Peak Thoughts

I'm trying to imagine being ready to run up a mountain. But I have no frame of reference for this.

So instead I imagine: Am I ready to run a marathon? Could I run downtown and home this weekend? Could I do 20 miles worth of stair repeats? Could I run the hills out west and then run them again? Yes. I would be beaten up and brutalized. But I could.

I have no way to know if I'm underprepared. This is a good thing. It is a good skill to pick up, becoming comfortable with not knowing what might happen.

I expect I will hurt a lot. I won't be able to breathe and my legs will likely feel like sacks of concrete. It is funny how feelings can pass.
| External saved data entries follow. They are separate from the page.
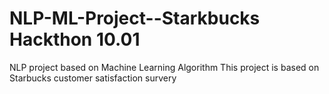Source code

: # NLP-ML-Project--Starkbucks Hackthon 10.01
NLP project based on Machine Learning Algorithm This project is based on Starbucks customer satisfaction survery
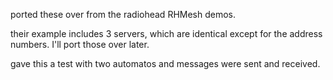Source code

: ported these over from the radiohead RHMesh demos.

their example includes 3 servers, which are identical except for the address numbers.  I'll port those over later.

gave this a test with two automatos and messages were sent and received.
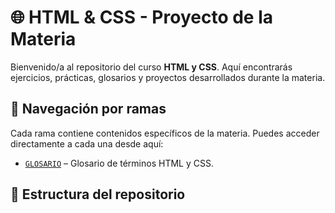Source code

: # 🌐 HTML & CSS - Proyecto de la Materia

Bienvenido/a al repositorio del curso **HTML y CSS**. Aquí encontrarás ejercicios, prácticas, glosarios y proyectos desarrollados durante la materia.

## 🧭 Navegación por ramas

Cada rama contiene contenidos específicos de la materia. Puedes acceder directamente a cada una desde aquí:

- [`GLOSARIO`](https://github.com/TU_USUARIO/NOMBRE_REPOSITORIO/tree/GLOSARIO) – Glosario de términos HTML y CSS.

## 📁 Estructura del repositorio

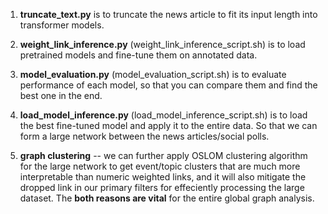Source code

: 1. **truncate_text.py** is to truncate the news article to fit its input length into transformer models.

2. **weight_link_inference.py** (weight_link_inference_script.sh) is to load pretrained models and fine-tune them on annotated data. 

3. **model_evaluation.py** (model_evaluation_script.sh) is to evaluate performance of each model, so that you can compare them and find the best one in the end.

4. **load_model_inference.py** (load_model_inference_script.sh) is to load the best fine-tuned model and apply it to the entire data. So that we can form a large network between the news articles/social polls.

5. **graph clustering** -- we can further apply OSLOM clustering algorithm for the large network to get event/topic clusters that are much more interpretable than numeric weighted links, and it will also mitigate the dropped link in our primary filters for effeciently processing the large dataset. The **both reasons are vital** for the entire global graph analysis.

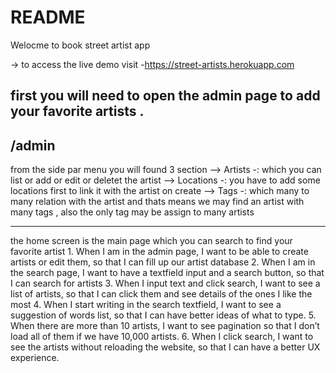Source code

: # README

Welocme to book street artist app 

-> to access the live demo visit
  -https://street-artists.herokuapp.com

  first you will need to open the admin page to add your favorite artists . 
  ---------------------
  /admin 
  ---------------------
  from the side par menu you will found 3 section 
  --> Artists -: which you can  list or add or edit or deletet the artist 
  --> Locations -: you have to add some locations first to link it with the artist on create 
  --> Tags -: which many to many relation with the artist and thats means we may find an artist with many tags , also the only tag may be assign to many artists 

  ----------------------
  the home screen is the main page which you can search to find your favorite artist 
    1. When I am in the admin page, I want to be able to create artists or edit them, so that I
      can fill up our artist database
    2. When I am in the search page, I want to have a textfield input and a search button,
      so that I can search for artists
    3. When I input text and click search, I want to see a list of artists, so that I can click
      them and see details of the ones I like the most
    4. When I start writing in the search textfield, I want to see a suggestion of words list, so
      that I can have better ideas of what to type.
    5. When there are more than 10 artists, I want to see pagination so that I don’t load all
      of them if we have 10,000 artists.
    6. When I click search, I want to see the artists without reloading the website, so that I
      can have a better UX experience.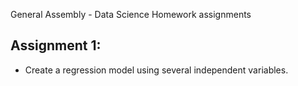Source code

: General Assembly - Data Science Homework assignments

## Assignment 1:
- Create a regression model using several independent variables.
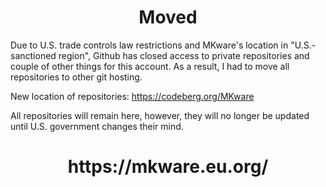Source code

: <h1 align= "center">Moved</h1>

Due to U.S. trade controls law restrictions and MKware's location in "U.S.-sanctioned region", Github has closed access to private repositories and couple of other things for this account. As a result, I had to move all repositories to other git hosting.


New location of repositories: https://codeberg.org/MKware


All repositories will remain here, however, they will no longer be updated until U.S. government changes their mind.

<h1 align= "center">https://mkware.eu.org/</h1>
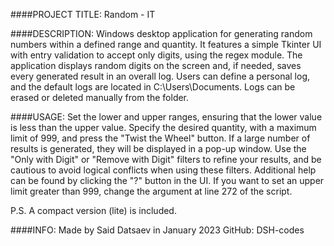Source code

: 


####PROJECT TITLE:
Random - IT


####DESCRIPTION:
Windows desktop application for generating random numbers within a defined range and quantity. It features a simple 
Tkinter UI with entry validation to accept only digits, using the regex module. The application displays random digits 
on the screen and, if needed, saves every generated result in an overall log. Users can define a personal log, and the 
default logs are located in C:\Users\Documents. Logs can be erased or deleted manually from the folder.  

####USAGE:
Set the lower and upper ranges, ensuring that the lower value is less than the upper value. Specify the desired quantity,
with a maximum limit of 999, and press the "Twist the Wheel" button. If a large number of results is generated, they 
will be displayed in a pop-up window. Use the "Only with Digit" or "Remove with Digit" filters to refine your results, 
and be cautious to avoid logical conflicts when using these filters. Additional help can be found by clicking the "?" 
button in the UI. If you want to set an upper limit greater than 999, change the argument at line 272 of the script.

P.S. A compact version (lite) is included.


####INFO:
Made by Said Datsaev 
in January 2023
GitHub: DSH-codes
You just keep moving and sometimes your body and brain shift to the new normal.

My brain is doing something annoying today however. It is saying: "Look around you at the athletes you know. Look how much stronger their bodies are, how much more experience they have. They could run up a mountain. What makes you, in this body, think you can possibly really do this?" And then I get a little scared.
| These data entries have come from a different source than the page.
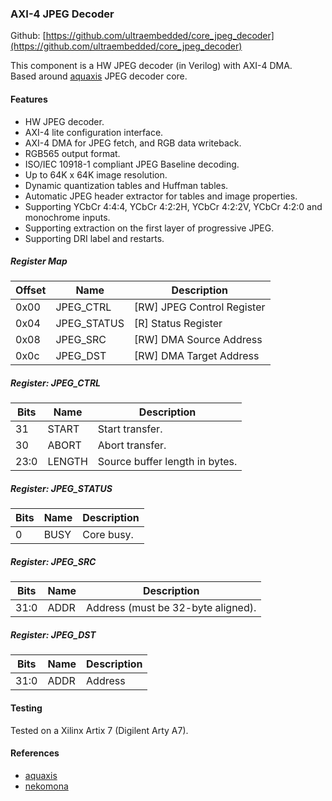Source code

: ### AXI-4 JPEG Decoder

Github:   [https://github.com/ultraembedded/core_jpeg_decoder](https://github.com/ultraembedded/core_jpeg_decoder)

This component is a HW JPEG decoder (in Verilog) with AXI-4 DMA.  
Based around [aquaxis](https://github.com/aquaxis) JPEG decoder core.

#### Features
* HW JPEG decoder.
* AXI-4 lite configuration interface.
* AXI-4 DMA for JPEG fetch, and RGB data writeback.
* RGB565 output format.
* ISO/IEC 10918-1 compliant JPEG Baseline decoding.
* Up to 64K x 64K image resolution.
* Dynamic quantization tables and Huffman tables.
* Automatic JPEG header extractor for tables and image properties.
* Supporting YCbCr 4:4:4, YCbCr 4:2:2H, YCbCr 4:2:2V, YCbCr 4:2:0 and monochrome inputs.
* Supporting extraction on the first layer of progressive JPEG.
* Supporting DRI label and restarts.

##### Register Map

| Offset | Name | Description   |
| ------ | ---- | ------------- |
| 0x00 | JPEG_CTRL | [RW] JPEG Control Register |
| 0x04 | JPEG_STATUS | [R] Status Register |
| 0x08 | JPEG_SRC | [RW] DMA Source Address |
| 0x0c | JPEG_DST | [RW] DMA Target Address |

##### Register: JPEG_CTRL

| Bits | Name | Description    |
| ---- | ---- | -------------- |
| 31 | START | Start transfer. |
| 30 | ABORT | Abort transfer. |
| 23:0 | LENGTH | Source buffer length in bytes. |

##### Register: JPEG_STATUS

| Bits | Name | Description    |
| ---- | ---- | -------------- |
| 0 | BUSY | Core busy. |

##### Register: JPEG_SRC

| Bits | Name | Description    |
| ---- | ---- | -------------- |
| 31:0 | ADDR | Address (must be 32-byte aligned). |

##### Register: JPEG_DST

| Bits | Name | Description    |
| ---- | ---- | -------------- |
| 31:0 | ADDR | Address |

#### Testing
Tested on a Xilinx Artix 7 (Digilent Arty A7).

#### References
* [aquaxis](https://github.com/aquaxis)  
* [nekomona](https://github.com/nekomona)
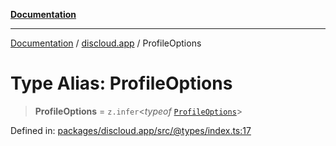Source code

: [**Documentation**](../../README.md)

***

[Documentation](../../packages.md) / [discloud.app](../README.md) / ProfileOptions

# Type Alias: ProfileOptions

> **ProfileOptions** = `z.infer`\<*typeof* [`ProfileOptions`](../variables/ProfileOptions.md)\>

Defined in: [packages/discloud.app/src/@types/index.ts:17](https://github.com/discloud/discloud.app/blob/ff86a7704bdfa4b9011141068419f0a48ab50b8b/packages/discloud.app/src/@types/index.ts#L17)
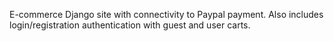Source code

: E-commerce Django site with connectivity to Paypal payment. Also includes login/registration authentication with guest and user carts.
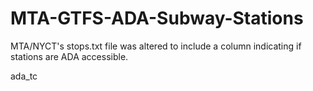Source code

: # MTA-GTFS-ADA-Subway-Stations
MTA/NYCT's stops.txt file was altered to include a column indicating if stations are ADA accessible.

ada_tc 
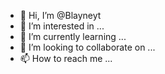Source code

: - 👋 Hi, I’m @Blayneyt
- 👀 I’m interested in ...
- 🌱 I’m currently learning ...
- 💞️ I’m looking to collaborate on ...
- 📫 How to reach me ...

<!---
Blayneyt/Blayneyt is a ✨ special ✨ repository because its `README.md` (this file) appears on your GitHub profile.
You can click the Preview link to take a look at your changes.
--->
I get scared, not of the pain or of failing, but of being blind to my own hubris. Of the feeling of emotional vertigo, perception of reality suddenly being exposed as false. But here's the thing. We create our reality as we go. Reality isn't the path; it's the footprints.

So this is all right and in balance. No matter what. And on the placid surface of that cake, this icing: I could run a half marathon this weekend without even eating breakfast first. In this body, I could do that.

I feel so grateful for this I can hardly stand it. It's all cake now.